| What is required |
Give the number of lines that contain "resistenza" in the listing, and write nothing else.

----

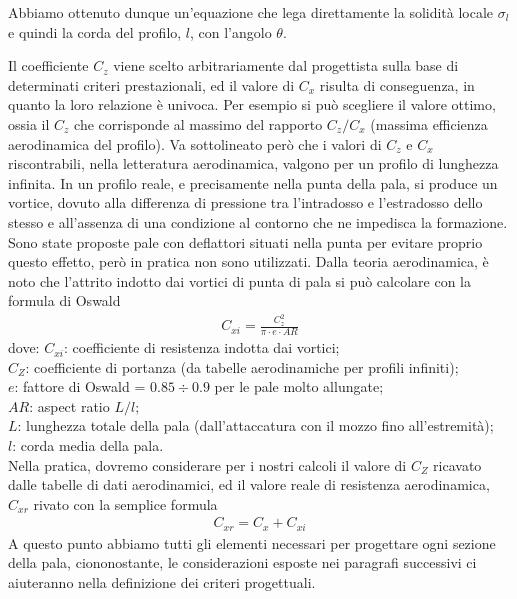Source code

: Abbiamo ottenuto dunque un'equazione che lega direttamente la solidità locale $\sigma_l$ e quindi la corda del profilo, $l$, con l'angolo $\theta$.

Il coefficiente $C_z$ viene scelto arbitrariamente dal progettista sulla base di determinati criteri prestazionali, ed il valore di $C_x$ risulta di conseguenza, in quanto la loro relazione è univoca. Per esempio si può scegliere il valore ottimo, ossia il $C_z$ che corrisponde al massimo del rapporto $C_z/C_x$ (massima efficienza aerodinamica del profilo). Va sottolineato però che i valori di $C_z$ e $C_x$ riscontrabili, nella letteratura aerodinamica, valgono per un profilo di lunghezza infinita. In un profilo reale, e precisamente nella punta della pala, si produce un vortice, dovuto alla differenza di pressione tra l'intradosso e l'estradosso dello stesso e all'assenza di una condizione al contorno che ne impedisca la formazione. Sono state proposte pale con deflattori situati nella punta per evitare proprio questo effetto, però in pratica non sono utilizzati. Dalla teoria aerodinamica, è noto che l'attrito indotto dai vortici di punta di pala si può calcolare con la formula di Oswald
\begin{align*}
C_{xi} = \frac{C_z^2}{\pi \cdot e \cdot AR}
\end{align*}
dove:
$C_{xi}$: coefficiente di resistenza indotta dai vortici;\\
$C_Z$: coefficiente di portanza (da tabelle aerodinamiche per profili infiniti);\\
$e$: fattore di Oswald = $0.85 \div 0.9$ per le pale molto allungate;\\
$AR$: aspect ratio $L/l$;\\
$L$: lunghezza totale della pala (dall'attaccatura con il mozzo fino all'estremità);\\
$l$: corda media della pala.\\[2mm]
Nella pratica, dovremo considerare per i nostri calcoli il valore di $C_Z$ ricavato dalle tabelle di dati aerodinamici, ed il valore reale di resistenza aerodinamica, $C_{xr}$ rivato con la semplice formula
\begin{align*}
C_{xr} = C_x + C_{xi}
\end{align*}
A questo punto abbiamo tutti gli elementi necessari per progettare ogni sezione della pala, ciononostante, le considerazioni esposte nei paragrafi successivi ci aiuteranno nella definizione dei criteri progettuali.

----

| Solution to this problem |
2